» PROBLEM DETAILS:
Exact copy, pictures excluded: please retype the lines from the start of the material through the line containing "- 🎯 Compliance Rate (Gauge Chart - 83.5%)", both ends included, and nothing more.

━━ RECORDS FOR THIS EXERCISE

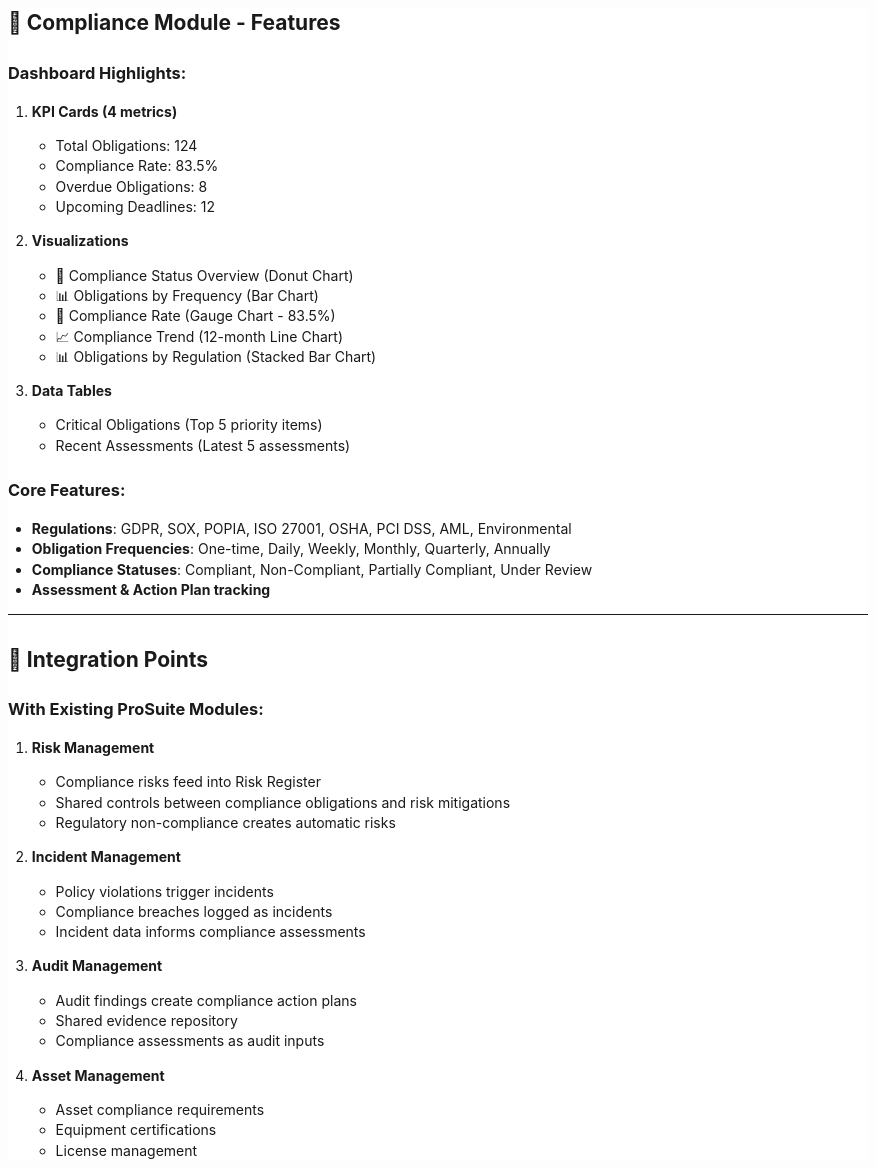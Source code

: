 
## 🎨 Compliance Module - Features

### Dashboard Highlights:
1. **KPI Cards (4 metrics)**
   - Total Obligations: 124
   - Compliance Rate: 83.5%
   - Overdue Obligations: 8
   - Upcoming Deadlines: 12

2. **Visualizations**
   - 🥧 Compliance Status Overview (Donut Chart)
   - 📊 Obligations by Frequency (Bar Chart)
   - 🎯 Compliance Rate (Gauge Chart - 83.5%)
   - 📈 Compliance Trend (12-month Line Chart)
   - 📊 Obligations by Regulation (Stacked Bar Chart)

3. **Data Tables**
   - Critical Obligations (Top 5 priority items)
   - Recent Assessments (Latest 5 assessments)

### Core Features:
- **Regulations**: GDPR, SOX, POPIA, ISO 27001, OSHA, PCI DSS, AML, Environmental
- **Obligation Frequencies**: One-time, Daily, Weekly, Monthly, Quarterly, Annually
- **Compliance Statuses**: Compliant, Non-Compliant, Partially Compliant, Under Review
- **Assessment & Action Plan tracking**

---

## 🔗 Integration Points

### With Existing ProSuite Modules:

1. **Risk Management**
   - Compliance risks feed into Risk Register
   - Shared controls between compliance obligations and risk mitigations
   - Regulatory non-compliance creates automatic risks

2. **Incident Management**
   - Policy violations trigger incidents
   - Compliance breaches logged as incidents
   - Incident data informs compliance assessments

3. **Audit Management**
   - Audit findings create compliance action plans
   - Shared evidence repository
   - Compliance assessments as audit inputs

4. **Asset Management**
   - Asset compliance requirements
   - Equipment certifications
   - License management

━━━━

» WRITTEN REPLY:
Source code

: 
## 🎨 Compliance Module - Features

### Dashboard Highlights:
1. **KPI Cards (4 metrics)**
   - Total Obligations: 124
   - Compliance Rate: 83.5%
   - Overdue Obligations: 8
   - Upcoming Deadlines: 12

2. **Visualizations**
   - 🥧 Compliance Status Overview (Donut Chart)
   - 📊 Obligations by Frequency (Bar Chart)
   - 🎯 Compliance Rate (Gauge Chart - 83.5%)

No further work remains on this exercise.